Collected data:
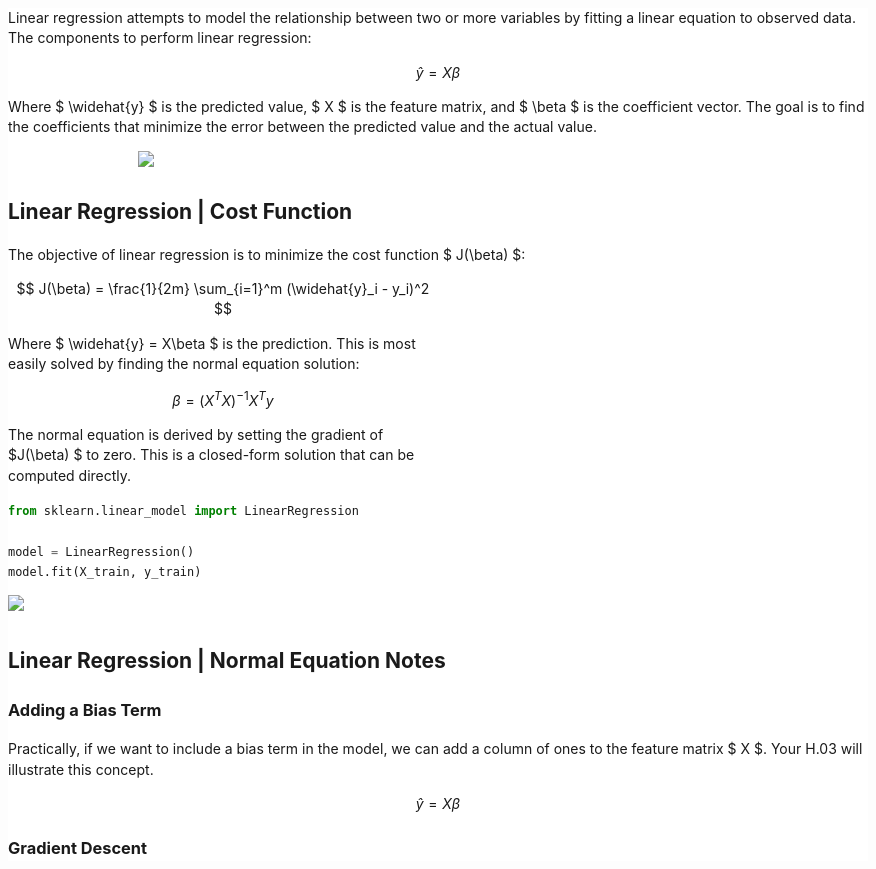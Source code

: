Linear regression attempts to model the relationship between two or more variables by fitting a linear equation to observed data. The components to perform linear regression: 

$$ \widehat{y} = X\beta $$

Where $ \widehat{y} $ is the predicted value, $ X $ is the feature matrix, and $ \beta $ is the coefficient vector. The goal is to find the coefficients that minimize the error between the predicted value and the actual value.

<img src="http://www.stanford.edu/class/stats202/figs/Chapter3/3.1.png" width="600" style="margin: 0 auto; display: block;">



## Linear Regression | Cost Function

The objective of linear regression is to minimize the cost function $ J(\beta) $:

<div class = "col-wrapper">
<div class="c1" style = "width: 50%">

$$ J(\beta) = \frac{1}{2m} \sum_{i=1}^m (\widehat{y}_i - y_i)^2 $$

Where $ \widehat{y} = X\beta $ is the prediction. This is most easily solved by finding the normal equation solution:

$$ \beta = (X^T X)^{-1} X^T y $$

The normal equation is derived by setting the gradient of $J(\beta) $ to zero. This is a closed-form solution that can be computed directly.

</div>
<div class="c2" style = "width: 50%">

```python
from sklearn.linear_model import LinearRegression

model = LinearRegression()
model.fit(X_train, y_train)
```

<img src="http://www.stanford.edu/class/stats202/figs/Chapter3/3.1.png" width="100%">

</div>
</div>



## Linear Regression | Normal Equation Notes

### Adding a Bias Term

Practically, if we want to include a bias term in the model, we can add a column of ones to the feature matrix $ X $. Your H.03 will illustrate this concept.

$$ \widehat{y} = X\beta $$

### Gradient Descent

= WHAT THIS TASK INVOLVES =
Gather up, from the records above, each line where the word "feature" appears.

= TASK ANSWER =
Where $ \widehat{y} $ is the predicted value, $ X $ is the feature matrix, and $ \beta $ is the coefficient vector. The goal is to find the coefficients that minimize the error between the predicted value and the actual value.
Practically, if we want to include a bias term in the model, we can add a column of ones to the feature matrix $ X $. Your H.03 will illustrate this concept.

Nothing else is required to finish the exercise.